→ **DATASET RECORDS**
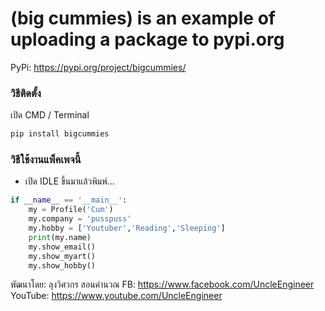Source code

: # (big cummies) is an example of uploading a package to pypi.org

PyPi: https://pypi.org/project/bigcummies/

### วิธีติดตั้ง

เปิด CMD / Terminal

```python
pip install bigcummies
```

### วิธีใช้งานแพ็คเพจนี้

- เปิด IDLE ขึ้นมาแล้วพิมพ์...

```python
if __name__ == '__main__':
    my = Profile('Cum')
	my.company = 'pusspuss'
	my.hobby = ['Youtuber','Reading','Sleeping']
	print(my.name)
	my.show_email()
	my.show_myart()
	my.show_hobby()
```

พัฒนาโดย: ลุงวิศวกร สอนคำนวณ
FB: https://www.facebook.com/UncleEngineer
YouTube: https://www.youtube.com/UncleEngineer
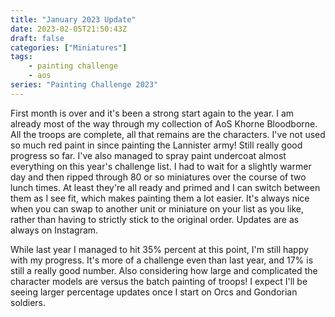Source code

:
 ```yaml
---
title: "January 2023 Update"
date: 2023-02-05T21:50:43Z
draft: false
categories: ["Miniatures"]
tags:
    - painting challenge
    - aos
series: "Painting Challenge 2023"
---
```


First month is over and it's been a strong start again to the year. I am already most of the way through my collection of AoS Khorne Bloodborne. All the troops are complete, all that remains are the characters. I've not used so much red paint in since painting the Lannister army! Still really good progress so far. I've also managed to spray paint undercoat almost everything on this year's challenge list. I had to wait for a slightly warmer day and then ripped through 80 or so miniatures over the course of two lunch times. At least they're all ready and primed and I can switch between them as I see fit, which makes painting them a lot easier. It's always nice when you can swap to another unit or miniature on your list as you like, rather than having to strictly stick to the original order. Updates are as always on Instagram.

While last year I managed to hit 35% percent at this point, I'm still happy with my progress. It's more of a challenge even than last year, and 17% is still a really good number. Also considering how large and complicated the character models are versus the batch painting of troops! I expect I'll be seeing larger percentage updates once I start on Orcs and Gondorian soldiers.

→ **YOUR INSTRUCTIONS**
Once the pictures are removed, repeat all of the data above exactly.

→ **SOLUTION**
Source code

: # (big cummies) is an example of uploading a package to pypi.org

PyPi: https://pypi.org/project/bigcummies/

### วิธีติดตั้ง

เปิด CMD / Terminal

```python
pip install bigcummies
```

### วิธีใช้งานแพ็คเพจนี้

- เปิด IDLE ขึ้นมาแล้วพิมพ์...

```python
if __name__ == '__main__':
    my = Profile('Cum')
	my.company = 'pusspuss'
	my.hobby = ['Youtuber','Reading','Sleeping']
	print(my.name)
	my.show_email()
	my.show_myart()
	my.show_hobby()
```

พัฒนาโดย: ลุงวิศวกร สอนคำนวณ
FB: https://www.facebook.com/UncleEngineer
YouTube: https://www.youtube.com/UncleEngineer
Source code

:
 ```yaml
---
title: "January 2023 Update"
date: 2023-02-05T21:50:43Z
draft: false
categories: ["Miniatures"]
tags:
    - painting challenge
    - aos
series: "Painting Challenge 2023"
---
```


First month is over and it's been a strong start again to the year. I am already most of the way through my collection of AoS Khorne Bloodborne. All the troops are complete, all that remains are the characters. I've not used so much red paint in since painting the Lannister army! Still really good progress so far. I've also managed to spray paint undercoat almost everything on this year's challenge list. I had to wait for a slightly warmer day and then ripped through 80 or so miniatures over the course of two lunch times. At least they're all ready and primed and I can switch between them as I see fit, which makes painting them a lot easier. It's always nice when you can swap to another unit or miniature on your list as you like, rather than having to strictly stick to the original order. Updates are as always on Instagram.

While last year I managed to hit 35% percent at this point, I'm still happy with my progress. It's more of a challenge even than last year, and 17% is still a really good number. Also considering how large and complicated the character models are versus the batch painting of troops! I expect I'll be seeing larger percentage updates once I start on Orcs and Gondorian soldiers.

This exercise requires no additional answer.